## Work request
Retype the lines from the first one in the records down to the line containing "is actively maintained**", counting both, and leave out any pictures.

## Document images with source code
++++

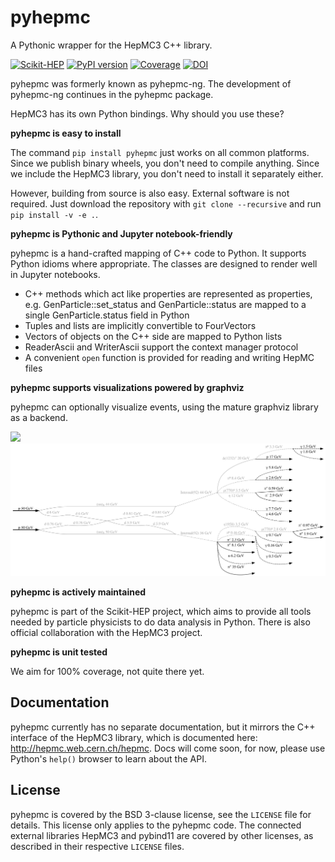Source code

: # pyhepmc

A Pythonic wrapper for the HepMC3 C++ library.

[![Scikit-HEP](https://scikit-hep.org/assets/images/Scikit--HEP-Project-blue.svg)](https://scikit-hep.org/)
[![PyPI version](https://badge.fury.io/py/pyhepmc.svg)](https://badge.fury.io/py/pyhepmc)
[![Coverage](https://coveralls.io/repos/github/scikit-hep/pyhepmc/badge.svg)](https://coveralls.io/github/scikit-hep/pyhepmc)
[![DOI](https://zenodo.org/badge/DOI/10.5281/zenodo.7013498.svg)](https://doi.org/10.5281/zenodo.7013498)

pyhepmc was formerly known as pyhepmc-ng. The development of pyhepmc-ng continues in the pyhepmc package.

HepMC3 has its own Python bindings. Why should you use these?

**pyhepmc is easy to install**

The command `pip install pyhepmc` just works on all common platforms. Since we publish binary wheels, you don't need to compile anything. Since we include the HepMC3 library, you don't need to install it separately either.

However, building from source is also easy. External software is not required. Just download the repository with `git clone --recursive` and run `pip install -v -e .`.

**pyhepmc is Pythonic and Jupyter notebook-friendly**

pyhepmc is a hand-crafted mapping of C++ code to Python. It supports Python idioms
where appropriate. The classes are designed to render well in Jupyter notebooks.

- C++ methods which act like properties are represented as properties,
  e.g. GenParticle::set_status and GenParticle::status are mapped to a single
  GenParticle.status field in Python
- Tuples and lists are implicitly convertible to FourVectors
- Vectors of objects on the C++ side are mapped to Python lists
- ReaderAscii and WriterAscii support the context manager protocol
- A convenient `open` function is provided for reading and writing HepMC files

**pyhepmc supports visualizations powered by graphviz**

pyhepmc can optionally visualize events, using the mature graphviz library as a backend.

![](pyhepmc.svg)
![](docs/pyhepmc.svg)

**pyhepmc is actively maintained**

pyhepmc is part of the Scikit-HEP project, which aims to provide all tools needed by particle physicists to do data analysis in Python. There is also official collaboration with the HepMC3 project.

**pyhepmc is unit tested**

We aim for 100% coverage, not quite there yet.

## Documentation

pyhepmc currently has no separate documentation, but it mirrors the C++ interface of the HepMC3 library, which is documented here: http://hepmc.web.cern.ch/hepmc. Docs will come soon, for now, please use Python's `help()` browser to learn about the API.

## License

pyhepmc is covered by the BSD 3-clause license, see the `LICENSE` file for details. This license only applies to the pyhepmc code. The connected external libraries HepMC3 and pybind11 are covered by other licenses, as described in their respective `LICENSE` files.
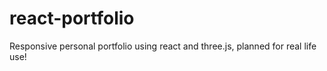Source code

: # react-portfolio
Responsive personal portfolio using react and three.js, planned for real life use!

++++

## Exercise output
Source code

: # pyhepmc

A Pythonic wrapper for the HepMC3 C++ library.

[![Scikit-HEP](https://scikit-hep.org/assets/images/Scikit--HEP-Project-blue.svg)](https://scikit-hep.org/)
[![PyPI version](https://badge.fury.io/py/pyhepmc.svg)](https://badge.fury.io/py/pyhepmc)
[![Coverage](https://coveralls.io/repos/github/scikit-hep/pyhepmc/badge.svg)](https://coveralls.io/github/scikit-hep/pyhepmc)
[![DOI](https://zenodo.org/badge/DOI/10.5281/zenodo.7013498.svg)](https://doi.org/10.5281/zenodo.7013498)

pyhepmc was formerly known as pyhepmc-ng. The development of pyhepmc-ng continues in the pyhepmc package.

HepMC3 has its own Python bindings. Why should you use these?

**pyhepmc is easy to install**

The command `pip install pyhepmc` just works on all common platforms. Since we publish binary wheels, you don't need to compile anything. Since we include the HepMC3 library, you don't need to install it separately either.

However, building from source is also easy. External software is not required. Just download the repository with `git clone --recursive` and run `pip install -v -e .`.

**pyhepmc is Pythonic and Jupyter notebook-friendly**

pyhepmc is a hand-crafted mapping of C++ code to Python. It supports Python idioms
where appropriate. The classes are designed to render well in Jupyter notebooks.

- C++ methods which act like properties are represented as properties,
  e.g. GenParticle::set_status and GenParticle::status are mapped to a single
  GenParticle.status field in Python
- Tuples and lists are implicitly convertible to FourVectors
- Vectors of objects on the C++ side are mapped to Python lists
- ReaderAscii and WriterAscii support the context manager protocol
- A convenient `open` function is provided for reading and writing HepMC files

**pyhepmc supports visualizations powered by graphviz**

pyhepmc can optionally visualize events, using the mature graphviz library as a backend.

![](pyhepmc.svg)
![](docs/pyhepmc.svg)

**pyhepmc is actively maintained**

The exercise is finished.